We find that the random forest model outperforms both the AR model and the RW model in terms of all considered error metrics.

Month-over-month logarithmic change in the US CPI index with random forest (RF) and AR(1) forecasts

Month-over-month logarithmic change in the US CPI index (FRED: CPIAUCSL) with random forest (RF) forecasts.

Tip

A Python notebook with the full code is available in our GitHub repository. The official R code from the authors of [2] is also available in GitHub.

References¶

[1] McCracken, M. W., & Ng, S. (2016). FRED-MD: A monthly database for macroeconomic research. Journal of Business & Economic Statistics, 34(4), 574-589. doi: 10.1080/07350015.2015.1086655.

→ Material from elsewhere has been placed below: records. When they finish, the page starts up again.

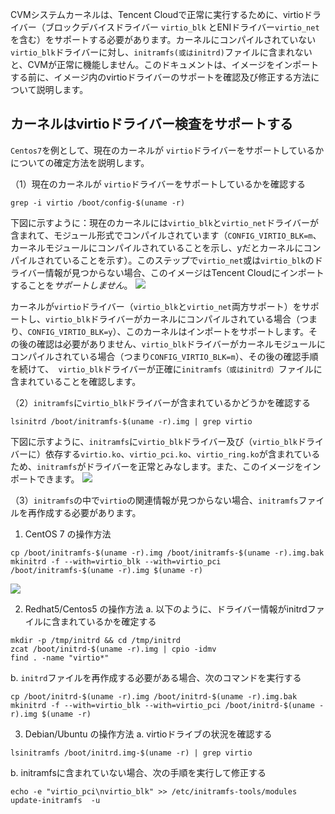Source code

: CVMシステムカーネルは、Tencent Cloudで正常に実行するために、virtioドライバー（ブロックデバイスドライバー `virtio_blk` とENIドライバー`virtio_net`を含む）をサポートする必要があります。カーネルにコンパイルされていない`virtio_blk`ドライバーに対し、`initramfs(或はinitrd)`ファイルに含まれないと、CVMが正常に機能しません。このドキュメントは、イメージをインポートする前に、イメージ内のvirtioドライバーのサポートを確認及び修正する方法について説明します。

## カーネルはvirtioドライバー検査をサポートする
`Centos7`を例として、現在のカーネルが `virtio`ドライバーをサポートしているかについての確定方法を説明します。

（1）現在のカーネルが `virtio`ドライバーをサポートしているかを確認する
```
grep -i virtio /boot/config-$(uname -r)
```
下図に示すように：現在のカーネルには`virtio_blk`と`virtio_net`ドライバーが含まれて、モジュール形式でコンパイルされています（`CONFIG_VIRTIO_BLK=m`、カーネルモジュールにコンパイルされていることを示し、yだとカーネルにコンパイルされていることを示す）。このステップで`virtio_net`或は`virtio_blk`のドライバー情報が見つからない場合、このイメージはTencent Cloudにインポートすることを*サポートしません*。
![](https://mc.qcloudimg.com/static/img/4f4c1b835ccc8a344c20fdf34183b48f/image.png)

カーネルが`virtio`ドライバー（`virtio_blk`と`virtio_net`両方サポート）をサポートし、`virtio_blk`ドライバーがカーネルにコンパイルされている場合（つまり、`CONFIG_VIRTIO_BLK=y`）、このカーネルはインポートをサポートします。その後の確認は必要がありません、`virtio_blk`ドライバーがカーネルモジュールにコンパイルされている場合（つまり`CONFIG_VIRTIO_BLK=m`）、その後の確認手順を続けて、` virtio_blk`ドライバーが正確に`initramfs（或はinitrd）`ファイルに含まれていることを確認します。

（2）`initramfs`に`virtio_blk`ドライバーが含まれているかどうかを確認する
```
lsinitrd /boot/initramfs-$(uname -r).img | grep virtio
```
下図に示すように、`initramfs`に`virtio_blk`ドライバー及び（`virtio_blk`ドライバーに）依存する`virtio.ko`、`virtio_pci.ko`、`virtio_ring.ko`が含まれているため、`initramfs`がドライバーを正常とみなします。また、このイメージをインポートできます。
![](https://mc.qcloudimg.com/static/img/4bac7c12a585eea3cdbd4b27c6a8caa6/image.png)

（3）`initramfs`の中で`virtio`の関連情報が見つからない場合、`initramfs`ファイルを再作成する必要があります。

1) CentOS 7 の操作方法
```
cp /boot/initramfs-$(uname -r).img /boot/initramfs-$(uname -r).img.bak
mkinitrd -f --with=virtio_blk --with=virtio_pci /boot/initramfs-$(uname -r).img $(uname -r)
```
![](https://mc.qcloudimg.com/static/img/559c71e11c197ea620a035b0ddd443cf/image.png)

2) Redhat5/Centos5 の操作方法
a. 以下のように、ドライバー情報がinitrdファイルに含まれているかを確定する
```
mkdir -p /tmp/initrd && cd /tmp/initrd
zcat /boot/initrd-$(uname -r).img | cpio -idmv
find . -name "virtio*"
```

b. `initrd`ファイルを再作成する必要がある場合、次のコマンドを実行する
```
cp /boot/initrd-$(uname -r).img /boot/initrd-$(uname -r).img.bak
mkinitrd -f --with=virtio_blk --with=virtio_pci /boot/initrd-$(uname -r).img $(uname -r)
```

3) Debian/Ubuntu の操作方法
a. virtioドライブの状況を確認する
```
lsinitramfs /boot/initrd.img-$(uname -r) | grep virtio
```
b. initramfsに含まれていない場合、次の手順を実行して修正する
```
echo -e "virtio_pci\nvirtio_blk" >> /etc/initramfs-tools/modules
update-initramfs  -u
```
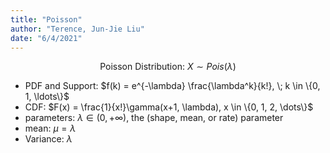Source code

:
 ```yaml
---
title: "Poisson"
author: "Terence, Jun-Jie Liu"
date: "6/4/2021"
---
```


$$\text{Poisson Distribution: } X \sim Pois(\lambda)$$

* PDF and Support: $f(k) = e^{-\lambda} \frac{\lambda^k}{k!}, \; k \in \{0, 1, \ldots\}$
* CDF: $F(x) = \frac{1}{x!}\gamma(x+1, \lambda), x \in \{0, 1, 2, \dots\}$
* parameters: $\lambda \in (0, +\infty)$, the (shape, mean, or rate) parameter
* mean: $\mu = \lambda$
* Variance: $\lambda$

[2] Medeiros, M. C., Vasconcelos, G. F., Veiga, Á., & Zilberman, E. (2021). Forecasting inflation in a data-rich environment: the benefits of machine learning methods. Journal of Business & Economic Statistics, 39(1), 98-119. doi: 10.1080/07350015.2019.1637745.

[3] Breiman, L. (2001). Random forests. Machine learning, 45, 5-32. doi: 10.1023/A:101093340432.

[4] Janosh Riebesell. (2022). janosh/tikz: v0.1.0 (v0.1.0). Zenodo. doi: 10.5281/zenodo.7486911.